Mäntyjärvi M I, Nerdrum K, Tuppurainen K
Department of Ophthalmology, University Hospital of Kuopio, Finland.
J Clin Neuroophthalmol. 1992 Jun;12(2):98-103.
The color vision of seven patients with dominant optic atrophy in four different families was studied with the following color vision tests: the Standard Pseudoisochromatic Plates part 2, the Lanthony Tritan Album, the Velhagen Pflügertrident plates, and Farnsworth Panel D 15, the Farnsworth-Munsell 100 hue test, the Nagel anomaloscope, and the Besancon anomalometer. In the first family, the mother, one of the sons, and one of the grandsons were affected. The mother had a deutantritan defect; the son and the grandson both had an undefined red-green and a tritan defect. In the third family, the mother and the son were affected. Only the color vision of the son could be examined. He had a tritan defect. In the fourth family, the mother and the daughter were affected. Both had a deutan defect. In the diagnosis of dominant optic atrophy, it must be remembered that not only blue color vision defects occur, but that other kinds of defects are also possible.

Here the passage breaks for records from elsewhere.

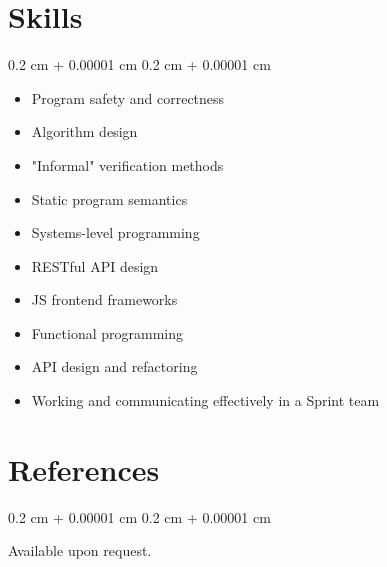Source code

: \documentclass[10pt, a4paper]{article}
\newenvironment{highlightsforbulletentries}{
    \begin{itemize}[
        topsep=0.10 cm,
        parsep=0.10 cm,
        partopsep=0pt,
        itemsep=0pt,
        leftmargin=10pt
    ]
}{
    \end{itemize}
} %
\newenvironment{onecolentry}{
    \begin{adjustwidth}{
        0.2 cm + 0.00001 cm
    }{
        0.2 cm + 0.00001 cm
    }
}{
    \end{adjustwidth}
} %
\begin{document}
    
    \section{Skills}

    \begin{onecolentry}
        \begin{highlightsforbulletentries}


        \item Program safety and correctness

        \item Algorithm design

        \item "Informal" verification methods

        \item Static program semantics

        \item Systems-level programming

        \item RESTful API design

        \item JS frontend frameworks

        \item Functional programming

        \item API design and refactoring

        \item Working and communicating effectively in a Sprint team


        \end{highlightsforbulletentries}
    \end{onecolentry}

    \section{References}



        
        \begin{onecolentry}
            Available upon request.
        \end{onecolentry}


    
\end{document}
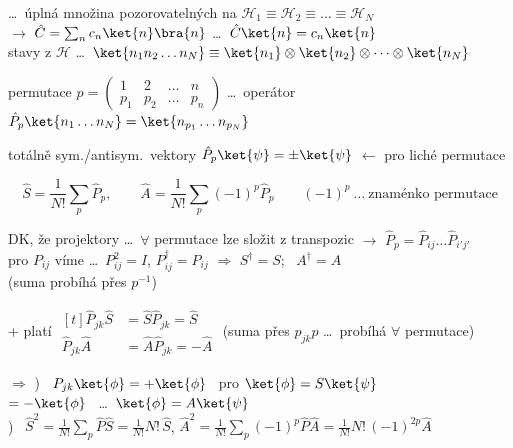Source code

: \dots\ úplná množina pozorovatelných na $\mathcal{H}_1\equiv\mathcal{H}_2\equiv\dots\equiv\mathcal{H}_N$ \\
\quad $\to$ \quad $\hat C = \sum_n c_n\ket{n}\bra{n}$ \quad \dots\ $\hat C\ket{n} = c_n\ket{n}$ \\
stavy z $\mathcal{H}$ \dots\ $\ket{n_1n_2\dots n_N} \equiv \ket{n_1}\otimes\ket{n_2}\otimes\dots\otimes\ket{n_N}$

permutace $p = \begin{pmatrix} 1 & 2 & \dots & n \\ p_1 & p_2 & \dots & p_n\end{pmatrix}$ \quad \dots\ operátor \quad
$\hat P_p\ket{n_1\dots n_N} = \ket{n_{p_1}\dots n_{p_N}}$ \\

totálně sym./antisym.\ vektory \quad $\hat P_p\ket{\psi} = \pm\ket{\psi}$ \quad $\leftarrow$ pro liché permutace

\begin{veta}
\[
  \hat S = \frac{1}{N!}\sum_p\hat P_p, \qquad
  \hat A = \frac{1}{N!}\sum_p(-1)^p\hat P_p \qquad (-1)^p\ \dots\ \text{znaménko permutace}
\]
\end{veta}

DK, že projektory \dots\ $\forall$ permutace lze složit z transpozic $\to$ $\hat P_p = \hat P_{ij}\dots\hat P_{i'j'}$ \\
\quad pro $P_{ij}$ víme \dots\ $P_{ij}^2 = I$, \quad $P_{ij}^\dagger = P_{ij}$ \quad $\Rightarrow$ \quad $S^\dagger = S$; \ $A^\dagger = A$ \\
\hspace*{9.5cm} (suma probíhá přes $p^{-1}$)

+ platí \quad
$\begin{aligned}[t]
  \hat P_{jk}\hat S &= \hat S\hat P_{jk} = \hat S \\
  \hat P_{jk}\hat A &= \hat A\hat P_{jk} = -\hat A
\end{aligned}$
\quad (suma přes $p_{jk}p$ \dots\ probíhá $\forall$ permutace)

$\Rightarrow$ ) \ $P_{jk}\ket{\phi} = +\ket{\phi}$ \ pro $\ket{\phi} = S\ket{\psi}$ \\
\hspace*{1.95cm} $= -\ket{\phi}$ \ \dots\ $\ket{\phi} = A\ket{\psi}$ \\[3pt]
\quad{}) \ $\hat S^2 = \frac{1}{N!}\sum_p\hat P\hat S = \frac{1}{N!}N!\,\hat S$, \qquad
$\hat A^2 = \frac{1}{N!}\sum_p(-1)^p\hat P\hat A = \frac{1}{N!}N!\,(-1)^{2p}\hat A$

标准假同色图第2部分、兰托尼三原色检查表、费尔哈根-普吕格三叉戟图、法恩斯沃思D-15色盘、法恩斯沃思-芒塞尔100色调测试、纳格尔色盲检查镜以及贝桑松色盲仪。在第一个家族中,母亲、一个儿子和一个孙子患病。母亲有二色性三原色缺陷;儿子和孙子均有未明确的红绿色缺陷和三原色缺陷。在第三个家族中,母亲和儿子患病。仅对儿子的色觉进行了检查。他有三原色缺陷。在第四个家族中,母亲和女儿患病。两人均有绿色二色性缺陷。在诊断显性遗传性视神经萎缩时,必须记住,不仅会出现蓝色色觉缺陷,其他类型的缺陷也有可能出现。